Aser : L’ONG qui dérange les ventes d’armes françaises
Membres d’Action Sécurité Éthique républicaines (Aser), qui milite pour que la France respecte le droit international en n’exportant pas d’armement vers les pays de la coalition en guerre au Yémen, Jean-Claude Alt et Benoît Muracciole reviennent sur leur action juridique.
dans l’hebdo N° 1582-1584 Acheter ce numéro
La convocation d’Action Sécurité Éthique républicaines (Aser) en octobre dernier par la Direction générale de la sécurité intérieure (DGSI) est le signe d’un État prétotalitaire, que dénonce François Sureau, avocat au Conseil d’État et à la Cour de cassation. Cette tentative d’intimidation a conduit Aser à contre-attaquer et à demander au procureur de la République de Paris la réalisation de plusieurs actes d’enquête susceptibles de conduire au constat de notre irresponsabilité pénale (1). Notre délit ? Une action juridique pour stopper les ventes d’armes du gouvernement que nous jugeons illégales et pour bloquer les chargements dans les ports du Havre et de Fos-sur-Mer sur des bateaux saoudiens.
Le vent se lève donc… au point qu’un élan de panique a poussé le pouvoir politique à demander notre audition par la DGSI. Avec l’entrée en vigueur, fin 2014, du traité sur le commerce des armes (TCA) des Nations unies, nous espérions voir ces pratiques changer, mais, une fois ce traité en place, une grande partie de la société civile, dont des ONG, a « oublié » de s’investir dans son application. Elle a laissé faire les États, dont les ventes dépassent (le calcul exact reste opaque) le chiffre annuel de 100 milliards de dollars. Quant aux entreprises d’armement, leur chiffre d’affaires frôle les 400 milliards par an. Ainsi, malgré la fin de la guerre froide, ce commerce a retrouvé, voire dépassé, le niveau atteint à l’époque de la confrontation Ouest-Est. En France, l’entrée en vigueur du TCA n’a rien changé ; par contre, les graves violations des droits humains dans le monde n’ont pas cessé.
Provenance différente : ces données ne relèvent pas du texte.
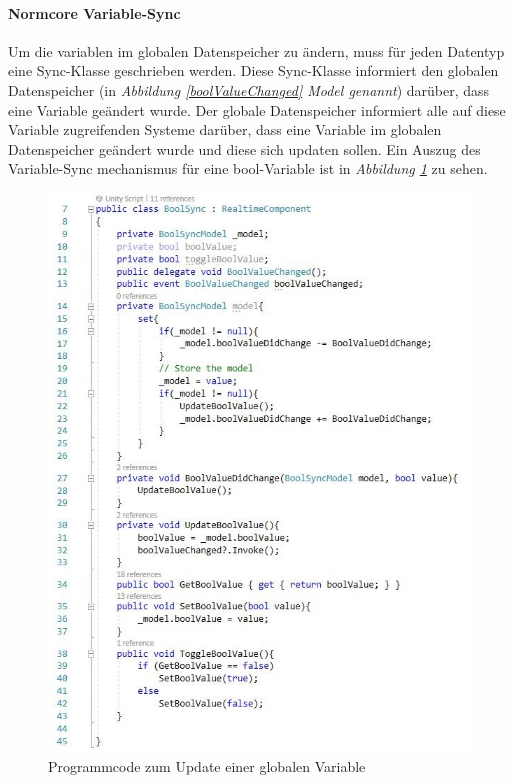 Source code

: \documentclass[a4paper,11pt]{article}%
\renewcommand{\\}{\vspace*{0.5\baselineskip} \newline}
\begin{document}
\paragraph{Normcore Variable-Sync}
Um die variablen im globalen Datenspeicher zu ändern, muss für jeden Datentyp eine Sync-Klasse geschrieben werden. Diese Sync-Klasse informiert den globalen Datenspeicher (in \textit{Abbildung \ref{boolValueChanged} \dq{}Model\dq{} genannt}) darüber, dass eine Variable geändert wurde. Der globale Datenspeicher informiert alle auf diese Variable zugreifenden Systeme darüber, dass eine Variable im globalen Datenspeicher geändert wurde und diese sich updaten sollen. Ein Auszug des Variable-Sync mechanismus für eine bool-Variable ist in \textit{Abbildung \ref{boolSync}} zu sehen.

\begin{figure}[H]
		\begin{footnotesize}
			\includegraphics[scale=.75]{Abbildungen/boolValueChanged.jpg}
			
			\caption[Abbildung 1]{Programmcode zum Update einer globalen Variable}
			\label{boolSync}
		\end{footnotesize}
	\end{figure}
\end{document}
C’est sur la base de ces constats qu’Aser a décidé d’aller devant le tribunal administratif de Paris en 2018, créant un précédent dans l’histoire de la Ve République. Jamais une ONG en France ne s’était attaquée à la légalité des transferts d’armes, qui dépendent du Premier ministre (2). Notre but est l’arrêt des ventes d’armement vers les pays de la coalition engagée dans la guerre au Yémen et la sensibilisation de la société sur les graves violations des droits fondamentaux qui y sont commis (3).
Devant les juges, Aser avance l’argument selon lequel le gouvernement français, dans les autorisations d’exportations, ne respecte pas l’article 6 du TCA, qui interdit les transferts d’armes si ces derniers violent les engagements internationaux de la France. Nous utilisons le cœur du TCA, qui est le respect des droits humains et du droit humanitaire. La responsabilité du gouvernement français en la matière atteint des sommets – crimes de guerre, voire crimes contre l’humanité –, au point que le dernier rapport d’experts de l’ONU rappelle à leurs obligations les pays engagés, dont la France, qui doivent interdire les transferts d’armes qui pourraient être utilisées dans ce conflit.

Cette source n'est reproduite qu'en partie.